Yes, better integration with the actual repository would be nice. At the moment, all the script does is generate those styles and then one has to manually copy them into the repo.

There are in fact 3 issues with this:

  • if a style has not changed, the script will still create a new style, with an updated date, and simply copying over into the repo will create a needless update. I deal with this easily for now, by just using the Github.app and quickly going through each file to spot the one that really changed, and only tick those for the commit. It works but obvisouly error-prone and it gets old quickly
  • discontinued journals, as you indicate. for this, we could simply add a ‘_discontinued.txt’ list, which is distinct from the _skip.txt list (as this one is for journals we are not yet sure what to do with, or maybe that are exceptions etc…).

In both cases, the script will need to look into the actual repo to manipulate things in there as well.
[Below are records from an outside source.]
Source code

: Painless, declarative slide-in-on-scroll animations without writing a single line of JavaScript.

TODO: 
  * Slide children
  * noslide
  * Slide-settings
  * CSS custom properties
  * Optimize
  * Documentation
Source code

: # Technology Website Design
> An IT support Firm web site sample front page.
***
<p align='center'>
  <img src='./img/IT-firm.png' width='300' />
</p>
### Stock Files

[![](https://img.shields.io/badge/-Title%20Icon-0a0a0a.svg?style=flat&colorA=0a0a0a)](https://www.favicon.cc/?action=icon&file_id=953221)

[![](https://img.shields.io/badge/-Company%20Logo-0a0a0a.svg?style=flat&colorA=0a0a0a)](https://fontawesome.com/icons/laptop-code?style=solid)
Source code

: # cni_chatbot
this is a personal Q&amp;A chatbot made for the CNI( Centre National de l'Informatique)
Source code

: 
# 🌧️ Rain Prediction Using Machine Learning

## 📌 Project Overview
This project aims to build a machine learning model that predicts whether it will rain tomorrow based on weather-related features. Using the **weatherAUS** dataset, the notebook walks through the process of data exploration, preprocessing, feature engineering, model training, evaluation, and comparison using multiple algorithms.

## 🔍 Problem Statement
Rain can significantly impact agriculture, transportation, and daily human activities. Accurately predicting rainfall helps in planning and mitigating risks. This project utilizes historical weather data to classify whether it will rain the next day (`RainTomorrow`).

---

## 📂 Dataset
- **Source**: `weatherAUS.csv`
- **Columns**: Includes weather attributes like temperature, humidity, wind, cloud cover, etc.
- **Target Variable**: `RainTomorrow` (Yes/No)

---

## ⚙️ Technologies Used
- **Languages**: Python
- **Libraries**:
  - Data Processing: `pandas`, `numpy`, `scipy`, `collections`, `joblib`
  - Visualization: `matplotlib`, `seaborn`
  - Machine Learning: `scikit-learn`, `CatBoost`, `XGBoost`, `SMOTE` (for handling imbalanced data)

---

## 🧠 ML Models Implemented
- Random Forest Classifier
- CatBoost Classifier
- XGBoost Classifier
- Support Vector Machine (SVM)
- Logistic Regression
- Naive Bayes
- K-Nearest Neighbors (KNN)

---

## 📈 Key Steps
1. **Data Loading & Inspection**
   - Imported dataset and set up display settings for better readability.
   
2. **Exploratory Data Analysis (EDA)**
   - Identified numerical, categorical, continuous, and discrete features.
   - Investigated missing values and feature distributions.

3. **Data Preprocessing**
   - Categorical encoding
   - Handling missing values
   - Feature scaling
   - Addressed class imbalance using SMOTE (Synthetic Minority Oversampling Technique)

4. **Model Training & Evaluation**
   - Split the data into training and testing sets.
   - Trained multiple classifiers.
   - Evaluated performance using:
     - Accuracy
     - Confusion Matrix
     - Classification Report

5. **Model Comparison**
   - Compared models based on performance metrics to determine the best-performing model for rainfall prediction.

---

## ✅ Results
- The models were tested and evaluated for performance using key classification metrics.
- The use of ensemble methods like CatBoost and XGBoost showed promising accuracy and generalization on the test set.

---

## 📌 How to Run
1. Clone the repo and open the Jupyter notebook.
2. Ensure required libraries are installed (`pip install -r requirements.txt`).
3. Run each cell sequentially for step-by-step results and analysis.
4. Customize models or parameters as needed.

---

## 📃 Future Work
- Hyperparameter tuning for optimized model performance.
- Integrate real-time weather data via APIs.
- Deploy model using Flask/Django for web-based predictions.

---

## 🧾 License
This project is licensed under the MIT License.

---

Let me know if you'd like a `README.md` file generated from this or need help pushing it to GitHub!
This is the next step, and obvisouly something I was not comfortable doing automatically until it was clear we have something solid. Which I think we have at this point. Manual inspection of the result before committing the changes, and proper validation, are still necessary, of course.

Charles

In addition to this, we should explain to users how they can quickly
check whether their journal is covered by one of our independent
styles. E.g. we could write documentation with questions such as:

  • Is the journal publisher by Elsevier?
  • If so, does the citation format in the Instructions to Authors match
    that of Biological Conservation?
  • If so, use elsevier-harvard.csl.

Et cetera. It’s basically what Sebastian already does himself.

Rintze

That’s an excellent point, and in fact, we should have that kind of info in our Papers help pages as well :slight_smile:

Charles

I added “csl-repository.csl” to the schema repository
(https://github.com/citation-style-language/schema/blob/master/csl-repository.rnc).
It can be called instead of csl.rnc. It is dependent on the normal
schema, but changes a few things. So far, it:

  • forbids more than one cs:issn element
  • forbids some attributes on cs:style in dependent styles (“class”,
    global options, and inheritable name options)
  • forbids affixes on cs:et-al (“prefix” and “suffix”)
  • requires cs:rights, set as This work is
    licensed under a Creative Commons Attribution-ShareAlike 3.0
    License
  • requires at least one cs:link element.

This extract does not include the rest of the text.